▶ [Goal of the exercise]
From the data that follows, print exactly the lines starting at the one containing "- ✅ Professional" and ending at the one containing "### Technical Decisions"; include both of them and nothing more.

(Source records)
Content starts

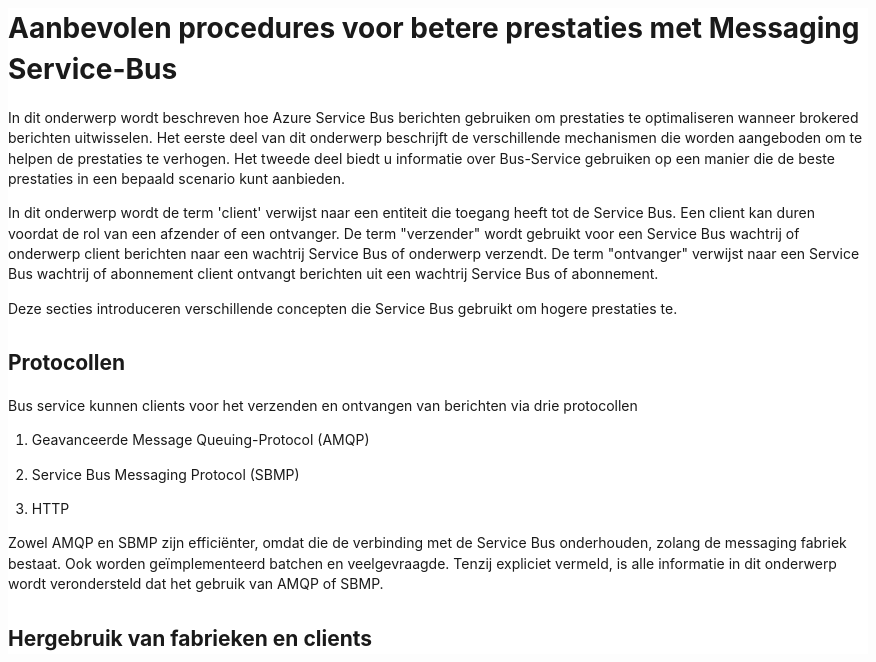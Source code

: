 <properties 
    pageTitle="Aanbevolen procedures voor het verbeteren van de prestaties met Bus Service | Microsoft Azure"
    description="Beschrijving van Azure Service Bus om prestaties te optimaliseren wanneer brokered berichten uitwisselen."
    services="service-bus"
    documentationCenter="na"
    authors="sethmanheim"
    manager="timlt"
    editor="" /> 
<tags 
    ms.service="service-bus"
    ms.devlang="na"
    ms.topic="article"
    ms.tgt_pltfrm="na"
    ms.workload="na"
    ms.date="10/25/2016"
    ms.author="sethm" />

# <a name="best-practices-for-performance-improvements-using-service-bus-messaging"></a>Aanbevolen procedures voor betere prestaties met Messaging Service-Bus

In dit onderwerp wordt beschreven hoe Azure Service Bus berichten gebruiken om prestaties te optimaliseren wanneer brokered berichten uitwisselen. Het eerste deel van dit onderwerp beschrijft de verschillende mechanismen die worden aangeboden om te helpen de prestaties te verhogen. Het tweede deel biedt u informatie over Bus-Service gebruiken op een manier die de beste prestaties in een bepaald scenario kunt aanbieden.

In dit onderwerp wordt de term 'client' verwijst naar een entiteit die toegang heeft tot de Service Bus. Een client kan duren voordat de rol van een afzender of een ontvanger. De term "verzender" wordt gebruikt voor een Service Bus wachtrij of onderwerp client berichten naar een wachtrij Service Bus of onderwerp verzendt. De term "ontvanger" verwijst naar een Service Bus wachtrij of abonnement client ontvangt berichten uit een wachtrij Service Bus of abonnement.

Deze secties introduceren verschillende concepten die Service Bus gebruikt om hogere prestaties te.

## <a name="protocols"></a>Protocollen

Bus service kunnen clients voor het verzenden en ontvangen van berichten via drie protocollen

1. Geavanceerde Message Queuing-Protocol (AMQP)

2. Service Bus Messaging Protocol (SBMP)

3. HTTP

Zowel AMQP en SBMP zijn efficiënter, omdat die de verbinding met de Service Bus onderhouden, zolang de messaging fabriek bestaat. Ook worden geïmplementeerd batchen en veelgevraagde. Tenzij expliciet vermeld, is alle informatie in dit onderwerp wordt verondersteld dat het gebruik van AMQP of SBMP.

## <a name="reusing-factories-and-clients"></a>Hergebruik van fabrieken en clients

Content ends
Content starts

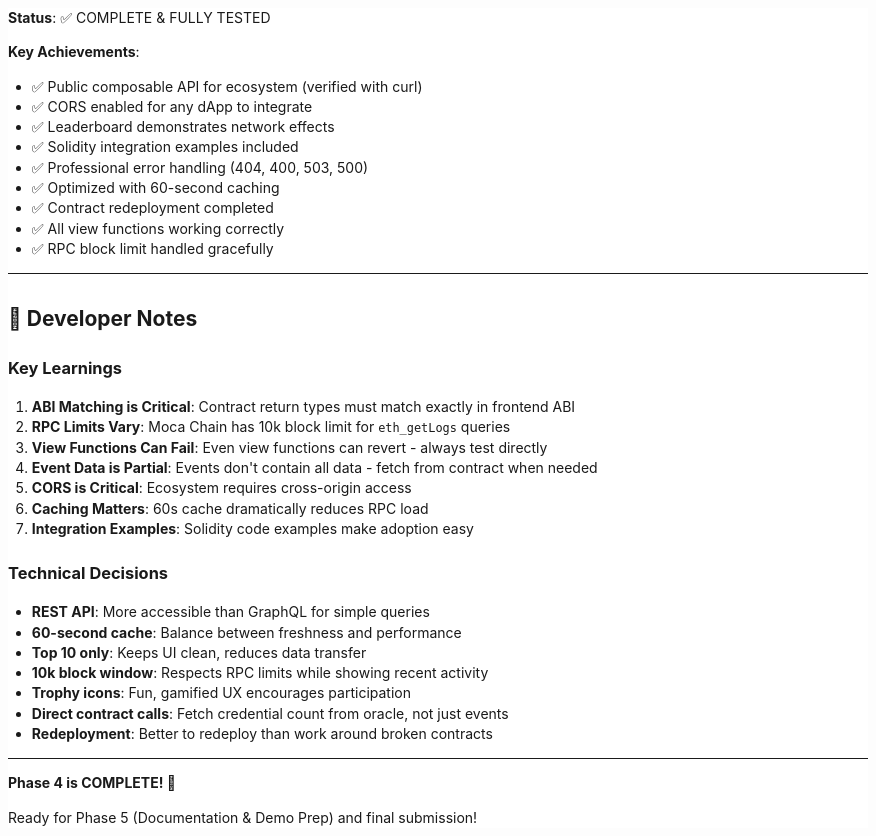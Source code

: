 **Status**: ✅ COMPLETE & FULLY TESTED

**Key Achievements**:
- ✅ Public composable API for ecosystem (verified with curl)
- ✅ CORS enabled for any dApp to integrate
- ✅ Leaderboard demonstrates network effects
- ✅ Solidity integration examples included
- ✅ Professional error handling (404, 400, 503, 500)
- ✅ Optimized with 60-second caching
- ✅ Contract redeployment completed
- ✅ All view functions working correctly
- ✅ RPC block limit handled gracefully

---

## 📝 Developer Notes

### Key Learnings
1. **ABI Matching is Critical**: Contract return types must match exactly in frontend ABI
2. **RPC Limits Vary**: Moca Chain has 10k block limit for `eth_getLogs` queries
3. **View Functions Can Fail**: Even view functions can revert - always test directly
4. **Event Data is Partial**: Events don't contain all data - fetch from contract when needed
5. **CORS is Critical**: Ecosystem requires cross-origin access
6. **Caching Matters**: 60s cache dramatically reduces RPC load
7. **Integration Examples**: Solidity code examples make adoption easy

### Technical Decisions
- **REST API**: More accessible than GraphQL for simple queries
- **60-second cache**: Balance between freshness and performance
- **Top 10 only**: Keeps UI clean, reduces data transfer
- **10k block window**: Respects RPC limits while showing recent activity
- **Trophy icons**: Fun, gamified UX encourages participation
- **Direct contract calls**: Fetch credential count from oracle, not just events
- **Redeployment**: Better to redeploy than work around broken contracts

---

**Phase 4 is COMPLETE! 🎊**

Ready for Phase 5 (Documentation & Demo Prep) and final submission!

Content ends
Content starts

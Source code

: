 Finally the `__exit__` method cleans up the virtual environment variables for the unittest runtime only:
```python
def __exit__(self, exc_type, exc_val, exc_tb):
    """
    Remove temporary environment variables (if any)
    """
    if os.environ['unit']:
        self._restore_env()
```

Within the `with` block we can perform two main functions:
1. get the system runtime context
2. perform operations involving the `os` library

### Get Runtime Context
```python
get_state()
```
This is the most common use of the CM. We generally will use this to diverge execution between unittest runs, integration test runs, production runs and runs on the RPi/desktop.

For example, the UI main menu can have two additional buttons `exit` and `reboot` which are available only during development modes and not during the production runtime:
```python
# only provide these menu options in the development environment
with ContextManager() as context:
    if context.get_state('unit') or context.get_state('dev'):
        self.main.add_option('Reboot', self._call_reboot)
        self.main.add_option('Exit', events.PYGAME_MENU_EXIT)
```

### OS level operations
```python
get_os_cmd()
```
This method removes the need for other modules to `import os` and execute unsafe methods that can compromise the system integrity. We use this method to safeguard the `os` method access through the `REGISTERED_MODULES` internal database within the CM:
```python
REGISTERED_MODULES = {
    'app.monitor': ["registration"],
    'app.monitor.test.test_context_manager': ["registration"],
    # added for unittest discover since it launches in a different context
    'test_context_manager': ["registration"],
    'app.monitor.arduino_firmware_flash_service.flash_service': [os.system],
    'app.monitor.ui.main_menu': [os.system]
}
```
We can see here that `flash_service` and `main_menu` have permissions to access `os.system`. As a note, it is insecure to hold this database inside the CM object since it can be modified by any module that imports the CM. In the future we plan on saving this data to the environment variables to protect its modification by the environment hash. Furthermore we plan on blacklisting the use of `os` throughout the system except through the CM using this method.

Content ends

▶ [Result]
- ✅ Professional error handling (404, 400, 503, 500)
- ✅ Optimized with 60-second caching
- ✅ Contract redeployment completed
- ✅ All view functions working correctly
- ✅ RPC block limit handled gracefully

---

## 📝 Developer Notes

### Key Learnings
1. **ABI Matching is Critical**: Contract return types must match exactly in frontend ABI
2. **RPC Limits Vary**: Moca Chain has 10k block limit for `eth_getLogs` queries
3. **View Functions Can Fail**: Even view functions can revert - always test directly
4. **Event Data is Partial**: Events don't contain all data - fetch from contract when needed
5. **CORS is Critical**: Ecosystem requires cross-origin access
6. **Caching Matters**: 60s cache dramatically reduces RPC load
7. **Integration Examples**: Solidity code examples make adoption easy

### Technical Decisions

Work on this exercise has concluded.